Thursday, June 22, 2017

40th and Bell



Brushing my teeth today and I see a perfect hole cut from the middle of a leaf in our bathroom. The leaf is part of a vining plant a friend gave us four years ago. I brush my teeth too hard, and the spit comes out pink. I look at the hole in the leaf again. I thought I was seeing the white floor through it, but what's really there instead of a hole is a dot of paint from when the landlord fixed the moldy ceiling a couple weeks ago. The dot is clean. Beneath the leaf, the tile is not.

Shawn moved in last month, but not all the way. He's here. His cat and dog are here. His clothes are here. The antique tea cart he insists we'll grow to love is still and unused in his small, dark apartment a few blocks away. So are the two haunted portraits of a married man and woman that will go in his new bedroom, our spare room, the place that's changed more than any other since we moved in almost a decade ago. It's been a studio where I knitted dinosaurs, made skull candles, cast spells to stave off seizures, emptied out completely and turned into a summer bedroom for my oldest friend, home to a snake, and then turned back into a quiet studio for Josh to draw people with impossible hair. Now, we keep the door closed so the cat and dog can't get in and the plans we have for it can't get out.

I didn't think it would actually happen. Even when I agreed to it, it seemed like the kind of promise you make to hang out with a friend you ran into at the grocery. You want to believe it means something that you ran into each other. That it means you should see each other again and soon. But then you never do. It was enough to see them on accident but not enough to see them on purpose. Shawn would move in someday, when everything else was perfect, when it made sense, when we were all so comfortable it seemed inevitable. I should have known better.

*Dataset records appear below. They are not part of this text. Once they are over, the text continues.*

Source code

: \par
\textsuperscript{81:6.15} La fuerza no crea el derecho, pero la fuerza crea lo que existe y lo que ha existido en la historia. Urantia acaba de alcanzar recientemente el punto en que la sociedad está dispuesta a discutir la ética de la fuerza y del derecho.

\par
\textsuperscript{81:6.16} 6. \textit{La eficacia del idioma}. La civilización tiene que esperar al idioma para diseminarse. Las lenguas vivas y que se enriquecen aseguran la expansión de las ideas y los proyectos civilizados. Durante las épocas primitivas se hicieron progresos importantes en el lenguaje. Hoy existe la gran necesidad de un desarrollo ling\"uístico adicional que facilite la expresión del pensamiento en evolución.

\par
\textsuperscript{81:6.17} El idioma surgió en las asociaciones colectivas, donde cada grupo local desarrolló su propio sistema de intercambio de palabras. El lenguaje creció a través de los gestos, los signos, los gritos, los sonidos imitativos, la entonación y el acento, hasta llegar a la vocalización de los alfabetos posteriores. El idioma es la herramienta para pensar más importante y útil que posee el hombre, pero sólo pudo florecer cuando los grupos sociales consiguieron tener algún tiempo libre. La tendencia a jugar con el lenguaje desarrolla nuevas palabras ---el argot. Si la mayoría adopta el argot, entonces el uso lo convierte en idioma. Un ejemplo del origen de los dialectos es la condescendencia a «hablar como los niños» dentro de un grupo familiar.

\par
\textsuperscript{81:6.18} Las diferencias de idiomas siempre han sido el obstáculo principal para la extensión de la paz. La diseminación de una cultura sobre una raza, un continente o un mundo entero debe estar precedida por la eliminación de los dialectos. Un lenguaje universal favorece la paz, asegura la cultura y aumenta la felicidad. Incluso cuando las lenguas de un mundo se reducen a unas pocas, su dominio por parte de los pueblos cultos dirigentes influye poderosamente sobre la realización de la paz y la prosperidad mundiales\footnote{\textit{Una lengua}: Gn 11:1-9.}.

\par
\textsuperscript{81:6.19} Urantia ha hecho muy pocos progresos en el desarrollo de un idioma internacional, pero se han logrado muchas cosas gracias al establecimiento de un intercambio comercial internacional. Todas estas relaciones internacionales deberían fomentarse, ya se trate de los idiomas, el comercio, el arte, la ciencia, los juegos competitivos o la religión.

Ask an astrologer about Taureans and change.

At the beginning of May, I went to Seattle to visit my brother and mother. We did edibles and drove two hours to the coast. "This may be the only time I get to see the Pacific Ocean," my mother said. My brother and I had seen that water before. I never doubted I'd see it again. When I think of luxuries, I count those certainties among the richest.

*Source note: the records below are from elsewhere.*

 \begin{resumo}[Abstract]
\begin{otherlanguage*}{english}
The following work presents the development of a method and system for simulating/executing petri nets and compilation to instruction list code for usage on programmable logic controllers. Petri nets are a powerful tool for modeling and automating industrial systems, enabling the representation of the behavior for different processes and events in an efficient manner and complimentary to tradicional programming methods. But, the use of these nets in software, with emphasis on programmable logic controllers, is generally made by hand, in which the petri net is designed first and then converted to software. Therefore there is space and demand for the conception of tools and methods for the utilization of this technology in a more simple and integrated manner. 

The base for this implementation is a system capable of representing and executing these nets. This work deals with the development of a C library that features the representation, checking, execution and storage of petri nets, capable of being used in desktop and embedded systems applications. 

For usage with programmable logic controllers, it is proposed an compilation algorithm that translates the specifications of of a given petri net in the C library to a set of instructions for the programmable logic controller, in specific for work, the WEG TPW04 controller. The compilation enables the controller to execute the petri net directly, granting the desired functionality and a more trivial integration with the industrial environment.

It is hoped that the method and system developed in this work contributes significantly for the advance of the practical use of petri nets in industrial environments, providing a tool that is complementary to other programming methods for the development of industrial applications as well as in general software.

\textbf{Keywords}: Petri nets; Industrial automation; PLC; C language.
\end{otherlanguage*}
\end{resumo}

I'm still drawing and writing, though sometimes the dog sits on my lap while I do it. His breath smells like an open can of sardines. The cat screams at the other cat in the upstairs unit through the vents. They will never meet. Shawn runs hot, so the snake sees him as an opportunity for expansion, tapping the glass with her nose whenever he's near. Josh adapted quickly and peacefully. He isn't bothered by the people he loves, his changed home, the floors that never stay clean, the elusive quiet, the strange scents and their animal sources. He loved them immediately, and I loved them eventually, the doubts that moved in and have become luxurious certainties.